We have regrouped and reboarded the aerofrigates, ready to return to Potsdorf with all possible speed.

(later)
On top of their other crimes, we have learned that the Anarchists have no respect for the Sabbath, for we found many of them at the Two Goats pub.  Mr O'Flaherty knew exactly where it was and the passwords for clandestine Sunday drinking.  A select few of us went in to enjoy a quiet pint, while others surrounded the building and watched all the entrances.

We had not been there long before we spotted Mr Dolch sitting down with his co-conspirators.  He apparently recognised us easily enough, as I heard the distinctive noise of an etheric weapon charging up.  I promptly took defensive action in the form of a full glass of (rather nasty) mangoldwurzel cider hurtling toward the man's head.  Matters went downhill from there. 
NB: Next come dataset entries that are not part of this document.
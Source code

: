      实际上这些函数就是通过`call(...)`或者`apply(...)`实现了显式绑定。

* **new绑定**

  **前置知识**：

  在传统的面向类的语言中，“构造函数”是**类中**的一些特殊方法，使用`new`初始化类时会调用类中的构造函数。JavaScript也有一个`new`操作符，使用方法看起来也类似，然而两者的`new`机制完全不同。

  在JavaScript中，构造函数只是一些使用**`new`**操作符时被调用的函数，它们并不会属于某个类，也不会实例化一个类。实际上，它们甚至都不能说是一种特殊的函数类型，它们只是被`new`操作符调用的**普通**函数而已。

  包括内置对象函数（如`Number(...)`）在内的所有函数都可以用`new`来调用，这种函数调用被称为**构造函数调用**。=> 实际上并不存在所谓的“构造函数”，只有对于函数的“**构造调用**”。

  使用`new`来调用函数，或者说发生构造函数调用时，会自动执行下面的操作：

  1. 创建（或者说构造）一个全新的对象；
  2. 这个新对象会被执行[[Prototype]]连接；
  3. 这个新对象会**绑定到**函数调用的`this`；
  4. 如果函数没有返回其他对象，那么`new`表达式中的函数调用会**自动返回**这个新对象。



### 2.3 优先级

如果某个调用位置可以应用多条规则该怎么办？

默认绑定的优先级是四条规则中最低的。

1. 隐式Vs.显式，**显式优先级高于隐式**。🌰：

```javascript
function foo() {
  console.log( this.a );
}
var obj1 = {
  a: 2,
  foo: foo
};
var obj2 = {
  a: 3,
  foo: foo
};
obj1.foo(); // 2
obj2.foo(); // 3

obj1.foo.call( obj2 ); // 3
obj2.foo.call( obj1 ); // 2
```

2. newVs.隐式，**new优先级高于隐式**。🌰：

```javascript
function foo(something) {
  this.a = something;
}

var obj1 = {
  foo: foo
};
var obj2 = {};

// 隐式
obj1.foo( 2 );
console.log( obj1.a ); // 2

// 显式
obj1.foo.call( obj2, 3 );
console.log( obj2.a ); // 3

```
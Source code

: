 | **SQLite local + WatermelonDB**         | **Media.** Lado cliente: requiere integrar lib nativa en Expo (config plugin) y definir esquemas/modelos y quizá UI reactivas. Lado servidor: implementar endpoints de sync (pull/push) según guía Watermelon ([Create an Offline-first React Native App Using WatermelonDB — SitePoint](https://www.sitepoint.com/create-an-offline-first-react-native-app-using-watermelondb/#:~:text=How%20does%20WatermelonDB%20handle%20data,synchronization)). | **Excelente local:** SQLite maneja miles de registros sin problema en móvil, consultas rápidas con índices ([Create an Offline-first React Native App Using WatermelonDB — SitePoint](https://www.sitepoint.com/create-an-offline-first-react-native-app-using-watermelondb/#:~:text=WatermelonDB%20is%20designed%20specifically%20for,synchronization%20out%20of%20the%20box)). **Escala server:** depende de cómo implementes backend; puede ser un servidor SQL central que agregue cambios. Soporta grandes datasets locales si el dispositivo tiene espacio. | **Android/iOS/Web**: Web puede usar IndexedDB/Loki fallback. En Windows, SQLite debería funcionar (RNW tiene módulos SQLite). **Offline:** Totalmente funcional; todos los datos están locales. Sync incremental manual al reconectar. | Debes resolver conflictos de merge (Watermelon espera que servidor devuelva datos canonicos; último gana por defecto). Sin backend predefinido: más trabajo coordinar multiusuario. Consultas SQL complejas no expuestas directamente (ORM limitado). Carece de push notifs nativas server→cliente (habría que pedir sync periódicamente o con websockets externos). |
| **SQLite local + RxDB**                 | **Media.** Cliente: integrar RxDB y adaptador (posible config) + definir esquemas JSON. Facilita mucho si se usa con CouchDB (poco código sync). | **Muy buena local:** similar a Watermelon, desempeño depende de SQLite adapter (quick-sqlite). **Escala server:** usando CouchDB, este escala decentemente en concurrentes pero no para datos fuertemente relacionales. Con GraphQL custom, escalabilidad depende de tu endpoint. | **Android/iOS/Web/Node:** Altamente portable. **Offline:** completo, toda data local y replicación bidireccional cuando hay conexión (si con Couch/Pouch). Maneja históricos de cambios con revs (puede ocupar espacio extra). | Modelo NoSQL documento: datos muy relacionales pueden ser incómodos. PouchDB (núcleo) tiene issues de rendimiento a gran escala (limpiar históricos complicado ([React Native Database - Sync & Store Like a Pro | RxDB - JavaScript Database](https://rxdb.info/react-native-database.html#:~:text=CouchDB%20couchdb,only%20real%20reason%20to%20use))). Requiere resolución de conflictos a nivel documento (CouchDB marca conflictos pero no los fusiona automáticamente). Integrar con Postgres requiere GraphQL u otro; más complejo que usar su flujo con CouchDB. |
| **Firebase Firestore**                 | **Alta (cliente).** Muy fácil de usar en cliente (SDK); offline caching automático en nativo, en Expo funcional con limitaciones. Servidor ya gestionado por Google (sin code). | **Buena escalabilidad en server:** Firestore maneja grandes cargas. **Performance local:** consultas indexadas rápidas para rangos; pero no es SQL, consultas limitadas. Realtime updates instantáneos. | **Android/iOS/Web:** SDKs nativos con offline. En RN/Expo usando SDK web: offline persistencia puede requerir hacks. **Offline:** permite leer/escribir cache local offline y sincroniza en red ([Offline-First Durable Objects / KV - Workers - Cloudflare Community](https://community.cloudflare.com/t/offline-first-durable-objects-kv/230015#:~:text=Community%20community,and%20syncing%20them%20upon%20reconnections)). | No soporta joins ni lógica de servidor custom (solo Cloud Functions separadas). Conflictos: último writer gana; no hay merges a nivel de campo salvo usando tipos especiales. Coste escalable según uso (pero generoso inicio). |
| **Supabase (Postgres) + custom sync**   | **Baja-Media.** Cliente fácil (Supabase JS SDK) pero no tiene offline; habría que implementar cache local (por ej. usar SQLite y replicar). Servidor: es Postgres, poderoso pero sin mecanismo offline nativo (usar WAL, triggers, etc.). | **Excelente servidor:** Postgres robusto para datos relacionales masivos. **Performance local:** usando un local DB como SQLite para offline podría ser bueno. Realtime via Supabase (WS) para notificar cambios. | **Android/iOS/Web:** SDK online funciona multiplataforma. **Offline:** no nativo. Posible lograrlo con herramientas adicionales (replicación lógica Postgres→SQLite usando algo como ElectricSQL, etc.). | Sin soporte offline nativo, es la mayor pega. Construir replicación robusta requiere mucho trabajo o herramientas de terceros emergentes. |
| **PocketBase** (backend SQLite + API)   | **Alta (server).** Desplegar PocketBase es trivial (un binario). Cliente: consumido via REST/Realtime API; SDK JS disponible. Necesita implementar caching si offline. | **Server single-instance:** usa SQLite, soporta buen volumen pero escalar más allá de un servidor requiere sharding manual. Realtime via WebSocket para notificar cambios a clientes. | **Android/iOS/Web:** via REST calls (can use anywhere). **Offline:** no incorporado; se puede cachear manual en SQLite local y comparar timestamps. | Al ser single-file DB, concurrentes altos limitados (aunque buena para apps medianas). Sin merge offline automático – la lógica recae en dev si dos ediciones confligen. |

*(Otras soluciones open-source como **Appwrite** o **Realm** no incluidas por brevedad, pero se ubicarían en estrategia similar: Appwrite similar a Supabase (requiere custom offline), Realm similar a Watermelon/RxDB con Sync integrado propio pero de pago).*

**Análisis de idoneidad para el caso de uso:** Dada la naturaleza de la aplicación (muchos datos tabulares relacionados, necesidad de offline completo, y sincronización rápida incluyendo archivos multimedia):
When the furniture was all thoroughly rearranged, we found ourselves in possession of a number of Anarchist prisoners.  We had the added bonus of nabbing a recognised member of the Carpanian court:  the secretary of Prince Heinrich of Niederlausitz.  Prince Heinrich, who this morning was fifth in the line of succession to the Carpanian throne, and this afternoon, with the death of Count Miglias Lisowski in a shocking Anarchist  attack, finds himself in fourth place.  My hunch was correct, I think.  I had suggested to the officers remaining behind to guard the palace that they check whether the particular rocket which destroyed Count Miglias' carriage had really come from the "random" shots of the dirigibles, or might have been launched specifically and deliberately at that target by someone closer at hand.  I have not yet heard their findings, but I will not be surprised if our investigation uncovers deep involvement by one (or more) of the heirs, secretly using the Anarchists to further his own advancement.